Dataset content:
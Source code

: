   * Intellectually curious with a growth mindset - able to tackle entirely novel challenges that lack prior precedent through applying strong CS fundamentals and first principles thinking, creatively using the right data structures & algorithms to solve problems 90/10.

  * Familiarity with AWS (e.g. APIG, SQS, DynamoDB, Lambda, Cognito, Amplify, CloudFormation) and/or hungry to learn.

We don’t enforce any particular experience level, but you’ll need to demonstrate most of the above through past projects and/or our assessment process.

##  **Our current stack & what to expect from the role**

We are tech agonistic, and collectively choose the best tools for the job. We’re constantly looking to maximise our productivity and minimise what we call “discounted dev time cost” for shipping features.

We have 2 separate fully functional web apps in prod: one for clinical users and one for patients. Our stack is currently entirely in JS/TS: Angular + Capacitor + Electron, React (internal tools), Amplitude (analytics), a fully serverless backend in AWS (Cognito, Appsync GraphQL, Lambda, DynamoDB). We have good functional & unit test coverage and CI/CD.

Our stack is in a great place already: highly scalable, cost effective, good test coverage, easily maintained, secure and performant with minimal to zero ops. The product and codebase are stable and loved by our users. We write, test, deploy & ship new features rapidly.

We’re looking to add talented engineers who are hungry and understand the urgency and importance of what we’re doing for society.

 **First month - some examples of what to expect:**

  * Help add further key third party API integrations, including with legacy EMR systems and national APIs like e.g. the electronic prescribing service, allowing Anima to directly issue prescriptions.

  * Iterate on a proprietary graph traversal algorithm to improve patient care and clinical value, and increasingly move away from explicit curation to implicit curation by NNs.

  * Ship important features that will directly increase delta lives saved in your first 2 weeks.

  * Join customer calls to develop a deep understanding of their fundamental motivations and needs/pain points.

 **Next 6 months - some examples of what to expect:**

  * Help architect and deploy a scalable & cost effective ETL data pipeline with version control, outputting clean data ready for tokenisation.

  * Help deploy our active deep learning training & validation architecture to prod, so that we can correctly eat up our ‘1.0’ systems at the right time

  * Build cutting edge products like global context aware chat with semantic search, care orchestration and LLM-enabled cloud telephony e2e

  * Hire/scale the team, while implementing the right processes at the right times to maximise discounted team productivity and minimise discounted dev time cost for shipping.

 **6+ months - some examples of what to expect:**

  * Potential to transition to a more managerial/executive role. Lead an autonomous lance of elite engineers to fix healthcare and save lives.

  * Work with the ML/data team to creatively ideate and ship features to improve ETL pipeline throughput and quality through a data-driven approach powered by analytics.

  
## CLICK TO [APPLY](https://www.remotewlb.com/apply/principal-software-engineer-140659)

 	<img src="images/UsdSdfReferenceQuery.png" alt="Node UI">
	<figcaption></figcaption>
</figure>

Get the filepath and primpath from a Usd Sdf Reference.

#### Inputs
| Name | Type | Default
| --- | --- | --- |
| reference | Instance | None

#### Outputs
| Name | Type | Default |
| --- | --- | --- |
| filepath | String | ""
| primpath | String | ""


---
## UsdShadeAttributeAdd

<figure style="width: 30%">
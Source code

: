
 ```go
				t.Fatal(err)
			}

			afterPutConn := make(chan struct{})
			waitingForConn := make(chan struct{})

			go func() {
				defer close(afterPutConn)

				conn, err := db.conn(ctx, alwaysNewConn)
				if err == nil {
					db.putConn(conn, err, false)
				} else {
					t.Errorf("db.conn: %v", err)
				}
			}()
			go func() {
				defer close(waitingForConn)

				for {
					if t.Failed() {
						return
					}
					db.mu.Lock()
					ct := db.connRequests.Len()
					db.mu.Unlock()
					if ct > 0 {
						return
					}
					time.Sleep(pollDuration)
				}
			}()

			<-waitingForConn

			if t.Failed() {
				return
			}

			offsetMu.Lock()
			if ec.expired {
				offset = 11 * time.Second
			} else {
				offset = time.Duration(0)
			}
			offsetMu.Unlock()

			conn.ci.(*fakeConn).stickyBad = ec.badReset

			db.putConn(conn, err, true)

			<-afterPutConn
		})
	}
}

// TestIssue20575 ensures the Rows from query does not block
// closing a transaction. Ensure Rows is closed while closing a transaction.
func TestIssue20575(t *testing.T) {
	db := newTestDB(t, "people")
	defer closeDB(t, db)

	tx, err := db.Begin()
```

Task details:
If a line above holds the string "team", count it; give the final total as the only output.

Answer area:
2